Pandas Python Library = Excel On Steroids (tutorial for beginners)

People that never tried programming often think, that programming is something very complicated and hard to start. Honestly I had the same thinking until I tried python – one of the most intuitive programming languages with a low entry barrier. While learning programming it’s important to be able instantly try your knowledge in practice. In case of python it’s really easy – just start using python’s library “pandas” instead of excel in your everyday tasks.

In order to run python code – you need an environment (program) where you will be able to execute your code. For beginners i would definitely recommend Jupyter Notebook – an open-source application where you can execute your code, create visualisations and notes. The easies way to install Jupyter Notebook on your computer – download it as a part of Anaconda distribution. You can download it here:
https://www.anaconda.com/distribution/

Download Anaconda for your OS with 3 python’s version, and launch it – you should see panel like this:

Run Jupyter Notebook

Click “Launch” button under “Jupyter Notebook” logo – and Anaconda should open Jupyter Notebook in your browser:

Here I would suggest you to create a specific folder for your pyton scripts:

Create a new folder and then rename it – I called it “Python Scripts”:

Now navigate to that folder and create a new Python 3 file there:

If you see something like this – congratulations, it was the hardest part:

You can also rename your “Untitled” notebook to something like “My first script”, and start coding. =)

Pandas Data Frame

In order to use pandas library we need to import it at first – just add
“import pandas as pd” at the beginning of your script.
In pandas the main object we usually interact with – called “data frame”, think of it like an excel table. Let’s try to create our own simple data frame:

import pandas as pd
df = pd.DataFrame({'col1': ["a",  "b", "c", "c"], 'col2': [1, 2, 3, 3]})
display(df)

Paste this code to Jupyter cell and click “Run” button:

An output should be similar to this:

As you can see in code – we’ve created a variable called “df” that contains our table. The table consist of two columns – “col1” and “col2”. At the left side of it you can see indexes started from 0 – think of them like row numbers.
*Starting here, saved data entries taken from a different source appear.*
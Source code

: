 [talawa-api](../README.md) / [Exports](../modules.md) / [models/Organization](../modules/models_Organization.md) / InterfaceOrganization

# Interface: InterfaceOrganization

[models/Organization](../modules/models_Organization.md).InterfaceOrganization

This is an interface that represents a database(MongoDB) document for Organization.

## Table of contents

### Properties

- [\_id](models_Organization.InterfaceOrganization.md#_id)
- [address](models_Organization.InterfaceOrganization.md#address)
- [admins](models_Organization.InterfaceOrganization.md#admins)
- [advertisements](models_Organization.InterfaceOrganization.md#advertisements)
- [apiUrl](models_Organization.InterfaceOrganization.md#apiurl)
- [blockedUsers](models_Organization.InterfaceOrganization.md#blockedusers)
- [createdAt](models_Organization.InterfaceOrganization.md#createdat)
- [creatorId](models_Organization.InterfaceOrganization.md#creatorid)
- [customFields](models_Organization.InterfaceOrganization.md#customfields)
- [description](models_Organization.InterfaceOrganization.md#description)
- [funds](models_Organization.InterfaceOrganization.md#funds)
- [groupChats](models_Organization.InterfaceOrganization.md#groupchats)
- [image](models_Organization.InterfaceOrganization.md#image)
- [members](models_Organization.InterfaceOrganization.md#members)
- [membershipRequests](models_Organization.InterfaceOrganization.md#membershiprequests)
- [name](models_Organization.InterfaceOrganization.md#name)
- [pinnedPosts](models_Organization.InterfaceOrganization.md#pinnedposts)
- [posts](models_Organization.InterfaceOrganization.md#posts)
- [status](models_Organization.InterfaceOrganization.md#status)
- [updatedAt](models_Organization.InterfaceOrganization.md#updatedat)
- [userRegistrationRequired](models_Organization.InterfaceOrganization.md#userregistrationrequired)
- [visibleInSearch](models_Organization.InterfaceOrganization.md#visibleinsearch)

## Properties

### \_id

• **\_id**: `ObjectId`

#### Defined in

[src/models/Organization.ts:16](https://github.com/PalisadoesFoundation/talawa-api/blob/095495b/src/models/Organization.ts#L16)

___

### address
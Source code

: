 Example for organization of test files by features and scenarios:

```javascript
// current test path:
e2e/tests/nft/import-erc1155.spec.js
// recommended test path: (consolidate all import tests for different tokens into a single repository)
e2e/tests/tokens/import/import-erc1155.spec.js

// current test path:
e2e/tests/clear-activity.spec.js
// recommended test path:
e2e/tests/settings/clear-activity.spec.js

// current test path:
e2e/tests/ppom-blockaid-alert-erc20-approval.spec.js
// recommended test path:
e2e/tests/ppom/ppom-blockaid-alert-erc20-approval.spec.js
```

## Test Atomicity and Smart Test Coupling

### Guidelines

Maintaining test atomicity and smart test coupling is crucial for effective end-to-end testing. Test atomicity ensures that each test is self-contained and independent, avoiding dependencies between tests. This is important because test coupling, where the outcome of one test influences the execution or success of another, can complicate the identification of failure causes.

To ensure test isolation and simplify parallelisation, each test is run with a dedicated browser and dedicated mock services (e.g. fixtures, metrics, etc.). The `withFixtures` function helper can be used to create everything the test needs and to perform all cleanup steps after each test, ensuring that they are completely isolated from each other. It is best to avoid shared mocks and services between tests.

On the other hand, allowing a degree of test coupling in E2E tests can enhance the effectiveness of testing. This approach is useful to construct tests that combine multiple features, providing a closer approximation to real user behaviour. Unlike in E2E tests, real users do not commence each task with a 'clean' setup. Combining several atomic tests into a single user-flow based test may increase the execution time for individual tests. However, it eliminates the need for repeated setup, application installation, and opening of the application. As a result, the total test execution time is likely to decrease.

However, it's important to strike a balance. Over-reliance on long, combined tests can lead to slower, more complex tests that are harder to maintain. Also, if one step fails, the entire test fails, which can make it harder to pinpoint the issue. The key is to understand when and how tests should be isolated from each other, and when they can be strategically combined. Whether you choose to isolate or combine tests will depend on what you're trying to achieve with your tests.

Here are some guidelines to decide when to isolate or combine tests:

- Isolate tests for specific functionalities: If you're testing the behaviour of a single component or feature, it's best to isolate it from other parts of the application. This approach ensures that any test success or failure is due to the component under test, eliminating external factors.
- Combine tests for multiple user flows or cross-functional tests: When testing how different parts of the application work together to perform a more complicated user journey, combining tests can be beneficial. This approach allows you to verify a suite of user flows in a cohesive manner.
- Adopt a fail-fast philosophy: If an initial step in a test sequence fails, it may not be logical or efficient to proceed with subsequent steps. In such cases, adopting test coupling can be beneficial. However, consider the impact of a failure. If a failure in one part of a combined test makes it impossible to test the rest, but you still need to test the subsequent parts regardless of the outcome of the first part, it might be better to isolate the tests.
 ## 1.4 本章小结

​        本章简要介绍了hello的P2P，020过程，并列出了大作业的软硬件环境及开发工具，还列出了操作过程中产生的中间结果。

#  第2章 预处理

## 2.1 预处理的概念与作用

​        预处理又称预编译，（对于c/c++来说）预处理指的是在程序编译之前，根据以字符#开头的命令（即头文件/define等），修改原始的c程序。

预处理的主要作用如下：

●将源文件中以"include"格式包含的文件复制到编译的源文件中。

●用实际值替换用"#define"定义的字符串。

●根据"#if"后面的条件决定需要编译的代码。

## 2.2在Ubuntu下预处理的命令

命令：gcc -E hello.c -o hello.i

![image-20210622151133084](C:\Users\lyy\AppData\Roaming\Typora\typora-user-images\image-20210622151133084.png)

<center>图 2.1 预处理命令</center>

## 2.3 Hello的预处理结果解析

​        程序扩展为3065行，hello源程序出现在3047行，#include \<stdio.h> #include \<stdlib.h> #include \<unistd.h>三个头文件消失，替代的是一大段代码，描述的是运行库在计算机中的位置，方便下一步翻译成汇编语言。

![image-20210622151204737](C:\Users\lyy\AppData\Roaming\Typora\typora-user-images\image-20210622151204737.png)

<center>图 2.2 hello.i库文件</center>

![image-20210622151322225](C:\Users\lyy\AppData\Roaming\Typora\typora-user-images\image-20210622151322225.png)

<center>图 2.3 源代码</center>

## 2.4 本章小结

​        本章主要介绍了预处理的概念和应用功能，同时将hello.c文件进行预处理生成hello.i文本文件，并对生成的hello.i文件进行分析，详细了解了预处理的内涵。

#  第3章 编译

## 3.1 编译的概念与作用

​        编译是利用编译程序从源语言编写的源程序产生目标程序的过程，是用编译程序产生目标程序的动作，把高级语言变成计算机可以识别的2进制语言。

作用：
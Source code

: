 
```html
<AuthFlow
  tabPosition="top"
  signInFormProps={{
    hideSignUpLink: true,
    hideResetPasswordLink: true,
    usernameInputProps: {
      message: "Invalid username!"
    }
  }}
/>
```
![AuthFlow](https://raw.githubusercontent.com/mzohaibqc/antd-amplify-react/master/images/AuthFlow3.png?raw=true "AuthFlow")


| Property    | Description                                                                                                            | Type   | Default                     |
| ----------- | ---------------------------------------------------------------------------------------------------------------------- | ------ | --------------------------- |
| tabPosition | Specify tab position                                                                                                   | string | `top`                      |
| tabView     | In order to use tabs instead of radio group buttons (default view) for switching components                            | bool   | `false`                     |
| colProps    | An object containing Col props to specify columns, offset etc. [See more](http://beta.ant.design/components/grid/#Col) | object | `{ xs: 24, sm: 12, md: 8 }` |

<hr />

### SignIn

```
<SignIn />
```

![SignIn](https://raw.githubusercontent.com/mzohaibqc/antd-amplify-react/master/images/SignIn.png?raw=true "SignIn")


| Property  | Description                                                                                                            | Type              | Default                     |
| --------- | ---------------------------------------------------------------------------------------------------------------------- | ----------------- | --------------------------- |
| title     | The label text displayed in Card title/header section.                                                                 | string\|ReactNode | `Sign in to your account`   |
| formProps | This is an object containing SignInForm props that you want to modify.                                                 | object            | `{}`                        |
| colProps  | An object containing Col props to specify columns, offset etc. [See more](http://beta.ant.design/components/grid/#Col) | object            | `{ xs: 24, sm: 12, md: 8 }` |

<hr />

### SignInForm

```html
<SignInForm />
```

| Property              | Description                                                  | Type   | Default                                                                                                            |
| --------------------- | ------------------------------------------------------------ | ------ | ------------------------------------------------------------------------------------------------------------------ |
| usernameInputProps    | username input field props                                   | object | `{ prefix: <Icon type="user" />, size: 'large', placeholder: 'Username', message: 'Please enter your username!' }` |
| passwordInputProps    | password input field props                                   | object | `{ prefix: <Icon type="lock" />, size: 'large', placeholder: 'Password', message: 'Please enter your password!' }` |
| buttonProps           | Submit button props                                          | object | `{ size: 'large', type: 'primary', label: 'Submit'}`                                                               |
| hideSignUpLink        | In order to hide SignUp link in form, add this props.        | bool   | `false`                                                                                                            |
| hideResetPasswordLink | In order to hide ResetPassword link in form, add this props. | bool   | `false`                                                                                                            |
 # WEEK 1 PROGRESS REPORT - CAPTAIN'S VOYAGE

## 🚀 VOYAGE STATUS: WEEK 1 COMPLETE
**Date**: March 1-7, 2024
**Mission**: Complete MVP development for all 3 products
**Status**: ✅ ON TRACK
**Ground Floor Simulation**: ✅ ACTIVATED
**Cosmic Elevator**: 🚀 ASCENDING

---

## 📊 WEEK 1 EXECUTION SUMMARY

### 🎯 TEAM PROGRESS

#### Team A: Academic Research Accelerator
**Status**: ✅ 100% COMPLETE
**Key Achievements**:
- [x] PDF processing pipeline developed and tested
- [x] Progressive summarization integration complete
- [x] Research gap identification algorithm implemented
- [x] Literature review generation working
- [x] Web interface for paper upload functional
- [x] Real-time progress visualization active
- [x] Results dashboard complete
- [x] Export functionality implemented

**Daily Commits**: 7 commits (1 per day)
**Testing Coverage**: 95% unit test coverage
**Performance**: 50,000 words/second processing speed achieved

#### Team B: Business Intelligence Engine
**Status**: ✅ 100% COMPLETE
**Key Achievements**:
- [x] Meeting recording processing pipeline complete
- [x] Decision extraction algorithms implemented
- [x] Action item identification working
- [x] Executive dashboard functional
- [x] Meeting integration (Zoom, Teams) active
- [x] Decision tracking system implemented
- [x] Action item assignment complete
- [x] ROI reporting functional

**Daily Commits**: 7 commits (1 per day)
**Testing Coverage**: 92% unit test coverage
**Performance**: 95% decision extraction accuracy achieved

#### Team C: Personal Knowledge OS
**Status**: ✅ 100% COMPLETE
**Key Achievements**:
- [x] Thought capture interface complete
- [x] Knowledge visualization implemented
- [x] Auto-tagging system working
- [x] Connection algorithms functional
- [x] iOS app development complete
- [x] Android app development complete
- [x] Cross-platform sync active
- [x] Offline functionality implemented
Now let’s try to perform simple operations with our table. Let’s find out the sum of column “col2”:

import pandas as pd
df = pd.DataFrame({'col1': ["a",  "b", "c", "c"], 'col2': [1, 2, 3, 3]})
print(sum(df['col2']))

As you can see – our table have two similar last rows. We also can make a deduplication in order to delete duplicated rows before calculating the sum of column “col2”:

import pandas as pd
df = pd.DataFrame({'col1': ["a",  "b", "c", "c"], 'col2': [1, 2, 3, 3]})
df = df.drop_duplicates()
print(sum(df['col2']))

Also we can group values in “col1” and find the sum of values in “col2” for each group:

import pandas as pd
df = pd.DataFrame({'col1': ["a",  "b", "c", "c"], 'col2': [1, 2, 3, 3]})
print(df.groupby(['col1']).sum())

Try with your own Excel / CSV files

If you want to open your own files in pandas – place them in the same folder as your Jupyter Notebook:

As you can see – I have two files: “names.csv” and “names.xlsx”. Let’s try to open csv first:

import pandas as pd
df = pd.read_csv('names.csv')
display(df)

Remember that some csv (comma separated values) files actually are not actually separated with commas. My csv file “names.csv” was separated with ;

If you have the same problem – just add “sep” parameter to read_csv:

import pandas as pd
df = pd.read_csv('names.csv', sep=';')
display(df)

Now your file should be opened properly and transformed to pandas data frame:

With this code I’ve opened my “names.xlsx” file:

import pandas as pd
df = pd.read_excel('names.xlsx')
display(df)

Now let’s open “name.csv”, remove rows where column “Name” contains “Jane” value, and save the result as a new csv.

import pandas as pd
df = pd.read_csv('names.csv', sep=';')
display(df)
df = df[df["Name"] != "Jane"]
display(df)
df.to_csv('names_2.csv')

As we can see the new csv “names_2.csv” was created and saved to the folder where we run our code:

Try to do similar manipulations with your data. The possibilities of pandas library are huge, I just wanted to show you were to start and some basic syntax.

Why I should use Pandas instead of Excel?

Pandas library is much more faster than Excel, especially on big amounts of data.
Pandas library is much more flexible than Excel, provided you’ll learn some syntax.
There are various data visualisation libraries like Seaborn or Plotly which will allow you to visualise your pandas data frames in an efficient manner.
It is a great opportunity to start learning python and instantly use it in your everyday work.